Distribution regression
The “distribution regression” approach is just a repeated application of the strategy in the previous section. It allows us to measure the association between the predictor of interest and the outcome at different quantiles of the outcome. This approach is a simple and convenient alternative to quantile regression.
What makes distribution regression especially attractive is that since we can apply it by repeated application of simple regression models, it is easy to customize for specific quantities of interest or identification assumptions.
For example, we could define 4 distinct quantities of interest using marginaleffects function:
# Average predictions for Weekend=TRUE and Weekend=FALSE
# Covariates held at their subgroup-specific observed values
FUN_pred_observed <- function(x) avg_predictions(x, by = "Weekend")
# Average predictions for Weekend=TRUE and Weekend=FALSE
# Covariates held at counterfactual values, identical in both subgroups
FUN_pred_counterfactual <- function(x) avg_predictions(x, variables = "Weekend", by = "Weekend")

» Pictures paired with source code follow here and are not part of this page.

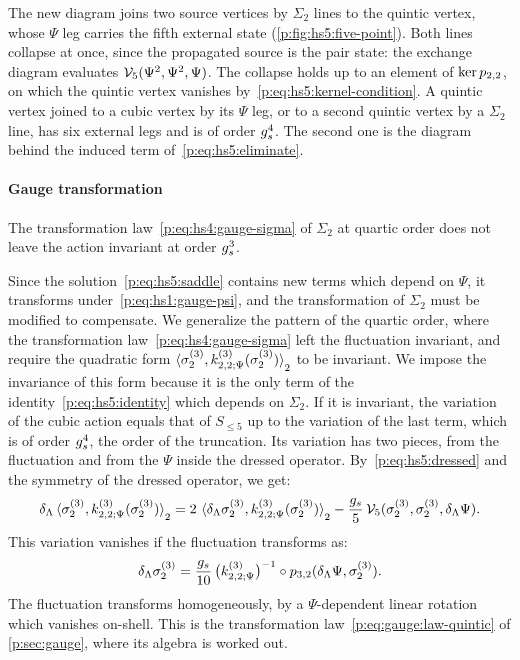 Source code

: The new diagram joins two source vertices by $\Sigma_2$ lines to the quintic vertex, whose $\Psi$ leg carries the fifth external state (\cref{p:fig:hs5:five-point}).
Both lines collapse at once, since the propagated source is the pair state: the exchange diagram evaluates $\vertex{5}(\Psi^2, \Psi^2, \Psi)$.
The collapse holds up to an element of $\ker \sprod{2}{2}$, on which the quintic vertex vanishes by~\eqref{p:eq:hs5:kernel-condition}.
A quintic vertex joined to a cubic vertex by its $\Psi$ leg, or to a second quintic vertex by a $\Sigma_2$ line, has six external legs and is of order $\gs^4$.
The second one is the diagram behind the induced term of~\eqref{p:eq:hs5:eliminate}.


\paragraph{Gauge transformation}

The transformation law~\eqref{p:eq:hs4:gauge-sigma} of $\Sigma_2$ at quartic order does not leave the action invariant at order $\gs^3$.

Since the solution~\eqref{p:eq:hs5:saddle} contains new terms which depend on $\Psi$, it transforms under~\eqref{p:eq:hs1:gauge-psi}, and the transformation of $\Sigma_2$ must be modified to compensate.
We generalize the pattern of the quartic order, where the transformation law~\eqref{p:eq:hs4:gauge-sigma} left the fluctuation invariant, and require the quadratic form $\pair[2]{\sigma_2^{(3)}}{\kin{2}{\Psi}{3}(\sigma_2^{(3)})}$ to be invariant.
We impose the invariance of this form because it is the only term of the identity~\eqref{p:eq:hs5:identity} which depends on $\Sigma_2$.
If it is invariant, the variation of the cubic action equals that of $S_{\le 5}$ up to the variation of the last term, which is of order $\gs^4$, the order of the truncation.
Its variation has two pieces, from the fluctuation and from the $\Psi$ inside the dressed operator.
By~\eqref{p:eq:hs5:dressed} and the symmetry of the dressed operator, we get:
\begin{equation}
  \label{p:eq:hs5:form-variation}
  \delta_\Lambda \pair[2]{\sigma_2^{(3)}}{\kin{2}{\Psi}{3}(\sigma_2^{(3)})}
    = 2 \, \pair[2]{\delta_\Lambda \sigma_2^{(3)}}{\kin{2}{\Psi}{3}(\sigma_2^{(3)})}
      - \frac{\gs}{5} \, \vertex{5}(\sigma_2^{(3)}, \sigma_2^{(3)}, \delta_\Lambda \Psi).
\end{equation}
This variation vanishes if the fluctuation transforms as:
\begin{equation}
  \label{p:eq:hs5:gauge-deviation}
  \delta_\Lambda \sigma_2^{(3)}
    = \frac{\gs}{10} \, \big( \kin{2}{\Psi}{3} \big)^{-1} \circ \sprod{3}{2}(\delta_\Lambda \Psi, \sigma_2^{(3)}).
\end{equation}
The fluctuation transforms homogeneously, by a $\Psi$-dependent linear rotation which vanishes on-shell.
This is the transformation law~\eqref{p:eq:gauge:law-quintic} of \cref{p:sec:gauge}, where its algebra is worked out.

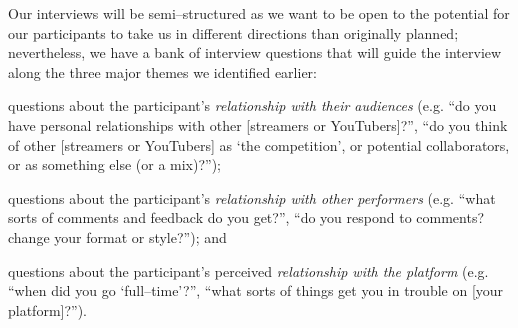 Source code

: \documentclass[10pt]{article}
\begin{document}
Our interviews will be semi--structured as
we want to be open to the potential for our participants to take us in different directions than originally planned;
nevertheless, we have a bank of interview questions that will
guide the interview along the three major themes we identified earlier:
\begin{inlinelist}
  \item questions about the participant's \textit{relationship with their audiences}
        (e.g. ``do you have personal relationships with other [streamers or YouTubers]?'',
              ``do you think of other [streamers or YouTubers] as `the competition', or potential collaborators, or as something else (or a mix)?'');
  \item questions about the participant's \textit{relationship with other performers}
        (e.g. ``what sorts of comments and feedback do you get?'',
              ``do you respond to comments? change your format or style?''); and
  \item questions about the participant's perceived \textit{relationship with the platform}
        (e.g. ``when did you go `full--time'?'',
              ``what sorts of things get you in trouble on [your platform]?'').
\end{inlinelist}








\pagebreak
\printbibliography{}
\end{document}
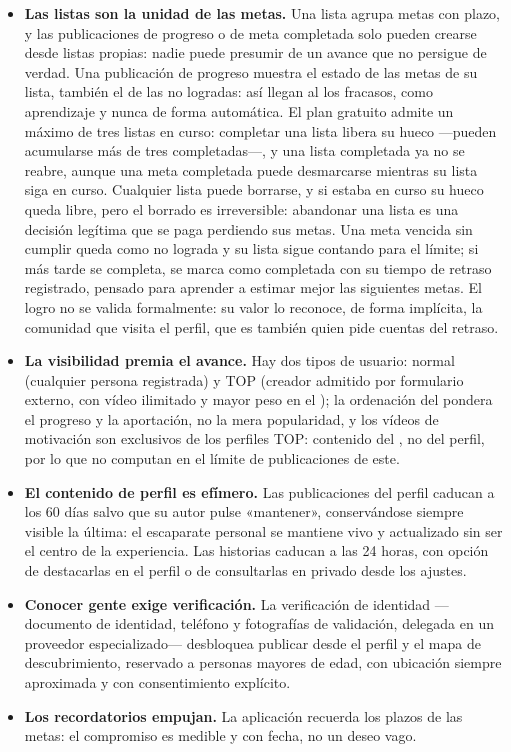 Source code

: \begin{itemize}
  \item \textbf{Las listas son la unidad de las metas.}
        Una lista agrupa metas con plazo, y las publicaciones de progreso o de meta completada solo pueden crearse desde listas propias: nadie puede presumir de un avance que no persigue de verdad.
        Una publicación de progreso muestra el estado de las metas de su lista, también el de las no logradas: así llegan al  los fracasos, como aprendizaje y nunca de forma automática.
        El plan gratuito admite un máximo de tres listas en curso: completar una lista libera su hueco —pueden acumularse más de tres completadas—, y una lista completada ya no se reabre, aunque una meta completada puede desmarcarse mientras su lista siga en curso.
        Cualquier lista puede borrarse, y si estaba en curso su hueco queda libre, pero el borrado es irreversible: abandonar una lista es una decisión legítima que se paga perdiendo sus metas.
        Una meta vencida sin cumplir queda como no lograda y su lista sigue contando para el límite; si más tarde se completa, se marca como completada con su tiempo de retraso registrado, pensado para aprender a estimar mejor las siguientes metas.
        El logro no se valida formalmente: su valor lo reconoce, de forma implícita, la comunidad que visita el perfil, que es también quien pide cuentas del retraso.
  \item \textbf{La visibilidad premia el avance.}
        Hay dos tipos de usuario: normal (cualquier persona registrada) y TOP (creador admitido por formulario externo, con vídeo ilimitado y mayor peso en el ); la ordenación del  pondera el progreso y la aportación, no la mera popularidad, y los vídeos de motivación son exclusivos de los perfiles TOP: contenido del , no del perfil, por lo que no computan en el límite de publicaciones de este.
  \item \textbf{El contenido de perfil es efímero.}
        Las publicaciones del perfil caducan a los 60 días salvo que su autor pulse «mantener», conservándose siempre visible la última: el escaparate personal se mantiene vivo y actualizado sin ser el centro de la experiencia.
        Las historias caducan a las 24 horas, con opción de destacarlas en el perfil o de consultarlas en privado desde los ajustes.
  \item \textbf{Conocer gente exige verificación.}
        La verificación de identidad —documento de identidad, teléfono y fotografías de validación, delegada en un proveedor especializado— desbloquea publicar desde el perfil y el mapa de descubrimiento, reservado a personas mayores de edad, con ubicación siempre aproximada y con consentimiento explícito.
  \item \textbf{Los recordatorios empujan.}
        La aplicación recuerda los plazos de las metas: el compromiso es medible y con fecha, no un deseo vago.
\end{itemize}

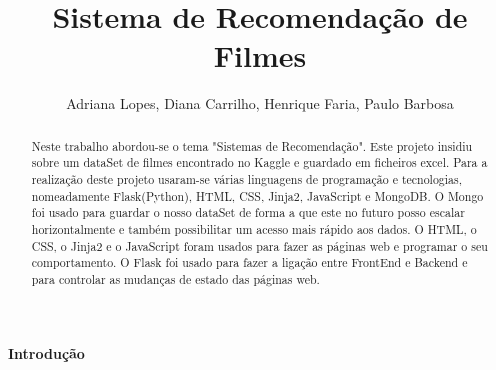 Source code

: 

\title{Sistema de Recomendação de Filmes}

\author{Adriana Lopes, Diana Carrilho, Henrique Faria, Paulo Barbosa}





\maketitle

\begin{abstract}
Neste trabalho abordou-se o tema "Sistemas de Recomendação". Este projeto insidiu sobre um dataSet de filmes encontrado no Kaggle e guardado em ficheiros excel. Para a realização deste projeto usaram-se várias linguagens de programação e tecnologias, nomeadamente Flask(Python), HTML, CSS, Jinja2, JavaScript e MongoDB. O Mongo foi usado para guardar o nosso dataSet de forma a que este no futuro posso escalar horizontalmente e também possibilitar um acesso mais rápido aos dados. O HTML, o CSS, o Jinja2 e o JavaScript foram usados para fazer as páginas web e programar o seu comportamento. O Flask foi usado para fazer a ligação entre FrontEnd e Backend e para controlar as mudanças de estado das páginas web. 
\newline

\end{abstract}


\begin{center}
\normalsize{\bfseries Introdução}\hfill 
\end{center}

# Average predictions for Weekend=TRUE and Weekend=FALSE
# Covariates held at Year=2010 and NumberofLocations=30
FUN_pred_fixed <- function(x) avg_predictions(x,
by = "Weekend",
newdata = datagrid(Weekend = c(TRUE, FALSE), NumberofLocations = 30, Year = 2010))
# Average contrast between Weekend=TRUE and Weekend=FALSE
FUN_comp <- function(x) avg_comparisons(x, variables = "Weekend")Now we can apply these functions to a series of regression models with quantiles of inspection_score and plot the results:
distreg <- function(FUN) {
out <- NULL
for (qtile in 1:9 / 10) {
# find quantile value
threshold <- quantile(dat$inspection_score, prob = qtile, na.rm = TRUE)
# model with binary dependent variable
f <- inspection_score < threshold ~ Weekend * (Year + NumberofLocations)
model <- glm(f, data = dat, family = binomial)
# quantity of interest
tmp <- FUN(model)
# save quantile for plotting
tmp$quantiles <- qtile
out <- rbind(out, tmp)
}
if (!"Weekend" %in% colnames(out)) out[["Weekend"]] <- "Difference"
ggplot(out, aes(x = quantiles, y = estimate, ymin = conf.low, ymax = conf.high, fill = Weekend)) +
geom_ribbon(alpha = .3) +
geom_line()
}distreg(FUN_pred_observed)
The curves above can be interpreted as CDFs. They suggest that when we hold covariates at subgroup-specific observed values, the probability of obtaining higher scores are greater on a weekend than on a weekday. This observation holds at all nearly all quantiles of the outcome variable, except at the very top of the evaluation scale, where the day of inspection does not appear to make a difference.
Note that the CDFs do vary quite a bit depending on the quantity of interest:
distreg(FUN_pred_counterfactual)
distreg(FUN_pred_fixed)
distreg(FUN_comp)
Going further
Chernozhukov, Fernández-Val, and Melly (2013) discuss inference for distribution regression, describe a bootstrap strategy, and explain how to construct simultaneous confidence sets.
Chernozhukov, Fernandez-Val, and Galichon (2007) explain how one can rearrange estimates to ensure that the CDF is weakly increasing. (h/t Apoorva Lal.)